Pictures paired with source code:
* * * * * * *

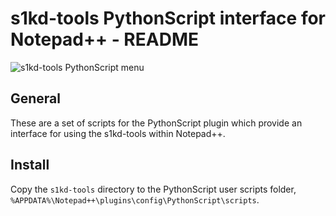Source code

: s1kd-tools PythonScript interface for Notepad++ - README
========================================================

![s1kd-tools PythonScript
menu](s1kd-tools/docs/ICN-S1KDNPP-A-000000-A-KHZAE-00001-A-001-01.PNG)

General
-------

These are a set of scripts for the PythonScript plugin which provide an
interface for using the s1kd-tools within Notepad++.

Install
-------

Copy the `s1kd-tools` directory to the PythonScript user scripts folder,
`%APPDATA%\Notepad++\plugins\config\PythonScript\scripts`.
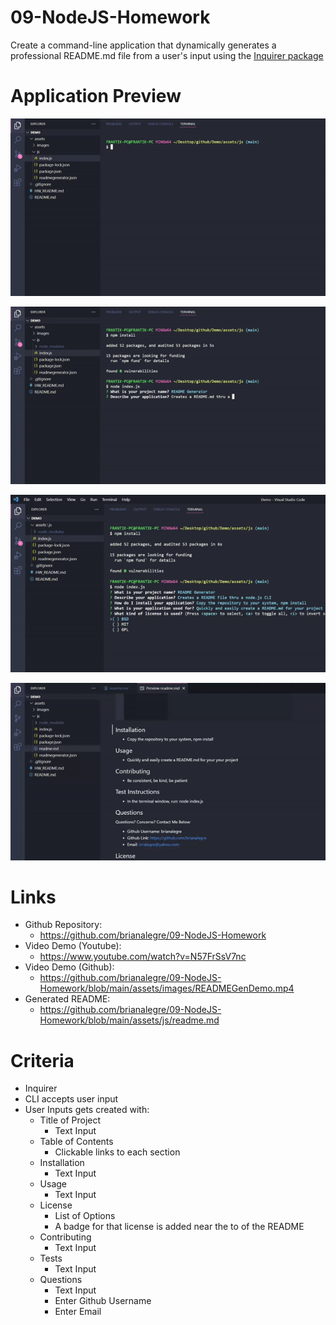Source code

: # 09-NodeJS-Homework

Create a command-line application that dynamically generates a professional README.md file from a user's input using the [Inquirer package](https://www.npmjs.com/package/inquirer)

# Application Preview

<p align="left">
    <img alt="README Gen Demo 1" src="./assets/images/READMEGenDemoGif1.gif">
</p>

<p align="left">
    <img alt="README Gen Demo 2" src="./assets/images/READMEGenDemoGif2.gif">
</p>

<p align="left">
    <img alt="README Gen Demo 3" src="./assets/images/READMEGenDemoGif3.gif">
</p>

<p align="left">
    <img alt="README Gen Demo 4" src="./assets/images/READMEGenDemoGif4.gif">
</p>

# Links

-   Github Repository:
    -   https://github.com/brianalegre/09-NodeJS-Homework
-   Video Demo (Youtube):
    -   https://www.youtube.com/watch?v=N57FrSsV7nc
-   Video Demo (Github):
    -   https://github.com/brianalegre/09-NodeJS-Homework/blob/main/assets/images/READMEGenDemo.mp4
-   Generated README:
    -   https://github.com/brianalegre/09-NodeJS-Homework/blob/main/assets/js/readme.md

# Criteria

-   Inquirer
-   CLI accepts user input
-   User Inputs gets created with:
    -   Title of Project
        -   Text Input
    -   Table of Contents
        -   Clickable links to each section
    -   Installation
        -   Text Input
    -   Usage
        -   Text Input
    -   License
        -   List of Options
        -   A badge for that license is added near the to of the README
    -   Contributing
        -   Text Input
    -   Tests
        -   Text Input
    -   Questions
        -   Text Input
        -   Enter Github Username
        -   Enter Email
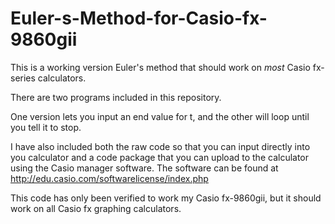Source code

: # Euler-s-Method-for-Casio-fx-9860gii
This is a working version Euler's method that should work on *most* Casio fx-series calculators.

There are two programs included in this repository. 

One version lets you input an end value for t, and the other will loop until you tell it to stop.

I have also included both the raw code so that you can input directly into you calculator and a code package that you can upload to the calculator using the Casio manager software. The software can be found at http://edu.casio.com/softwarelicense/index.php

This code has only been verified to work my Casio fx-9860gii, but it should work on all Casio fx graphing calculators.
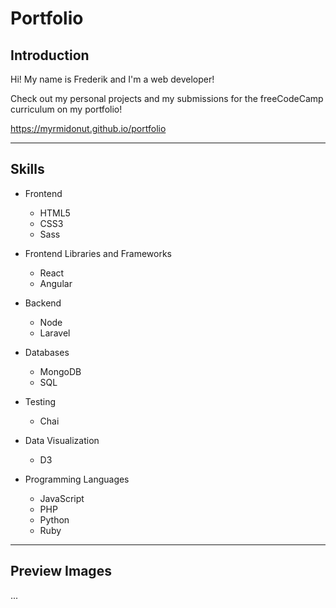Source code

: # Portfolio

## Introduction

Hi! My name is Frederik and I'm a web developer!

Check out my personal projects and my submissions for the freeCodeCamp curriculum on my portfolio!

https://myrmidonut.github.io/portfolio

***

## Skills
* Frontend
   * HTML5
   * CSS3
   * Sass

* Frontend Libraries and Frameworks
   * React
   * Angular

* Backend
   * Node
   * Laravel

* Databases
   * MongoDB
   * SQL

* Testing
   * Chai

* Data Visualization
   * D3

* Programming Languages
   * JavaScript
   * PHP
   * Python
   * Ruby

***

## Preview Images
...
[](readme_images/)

* * * * * * *

• [Task details]: The answer must be the entries above, printed exactly, with no pictures.

• [Exercise response]:
Source code

: s1kd-tools PythonScript interface for Notepad++ - README
========================================================

![s1kd-tools PythonScript
menu](s1kd-tools/docs/ICN-S1KDNPP-A-000000-A-KHZAE-00001-A-001-01.PNG)

General
-------

These are a set of scripts for the PythonScript plugin which provide an
interface for using the s1kd-tools within Notepad++.

Install
-------

Copy the `s1kd-tools` directory to the PythonScript user scripts folder,
`%APPDATA%\Notepad++\plugins\config\PythonScript\scripts`.
Source code

: # 09-NodeJS-Homework

Create a command-line application that dynamically generates a professional README.md file from a user's input using the [Inquirer package](https://www.npmjs.com/package/inquirer)

# Application Preview

<p align="left">
    <img alt="README Gen Demo 1" src="./assets/images/READMEGenDemoGif1.gif">
</p>

<p align="left">
    <img alt="README Gen Demo 2" src="./assets/images/READMEGenDemoGif2.gif">
</p>

<p align="left">
    <img alt="README Gen Demo 3" src="./assets/images/READMEGenDemoGif3.gif">
</p>

<p align="left">
    <img alt="README Gen Demo 4" src="./assets/images/READMEGenDemoGif4.gif">
</p>

# Links

-   Github Repository:
    -   https://github.com/brianalegre/09-NodeJS-Homework
-   Video Demo (Youtube):
    -   https://www.youtube.com/watch?v=N57FrSsV7nc
-   Video Demo (Github):
    -   https://github.com/brianalegre/09-NodeJS-Homework/blob/main/assets/images/READMEGenDemo.mp4
-   Generated README:
    -   https://github.com/brianalegre/09-NodeJS-Homework/blob/main/assets/js/readme.md

# Criteria

-   Inquirer
-   CLI accepts user input
-   User Inputs gets created with:
    -   Title of Project
        -   Text Input
    -   Table of Contents
        -   Clickable links to each section
    -   Installation
        -   Text Input
    -   Usage
        -   Text Input
    -   License
        -   List of Options
        -   A badge for that license is added near the to of the README
    -   Contributing
        -   Text Input
    -   Tests
        -   Text Input
    -   Questions
        -   Text Input
        -   Enter Github Username
        -   Enter Email
Source code

: # Euler-s-Method-for-Casio-fx-9860gii
This is a working version Euler's method that should work on *most* Casio fx-series calculators.

There are two programs included in this repository. 

One version lets you input an end value for t, and the other will loop until you tell it to stop.

I have also included both the raw code so that you can input directly into you calculator and a code package that you can upload to the calculator using the Casio manager software. The software can be found at http://edu.casio.com/softwarelicense/index.php

This code has only been verified to work my Casio fx-9860gii, but it should work on all Casio fx graphing calculators.
Source code

: # Portfolio

## Introduction

Hi! My name is Frederik and I'm a web developer!

Check out my personal projects and my submissions for the freeCodeCamp curriculum on my portfolio!

https://myrmidonut.github.io/portfolio

***

## Skills
* Frontend
   * HTML5
   * CSS3
   * Sass

* Frontend Libraries and Frameworks
   * React
   * Angular

* Backend
   * Node
   * Laravel

* Databases
   * MongoDB
   * SQL

* Testing
   * Chai

* Data Visualization
   * D3

* Programming Languages
   * JavaScript
   * PHP
   * Python
   * Ruby

***

## Preview Images
...
[](readme_images/)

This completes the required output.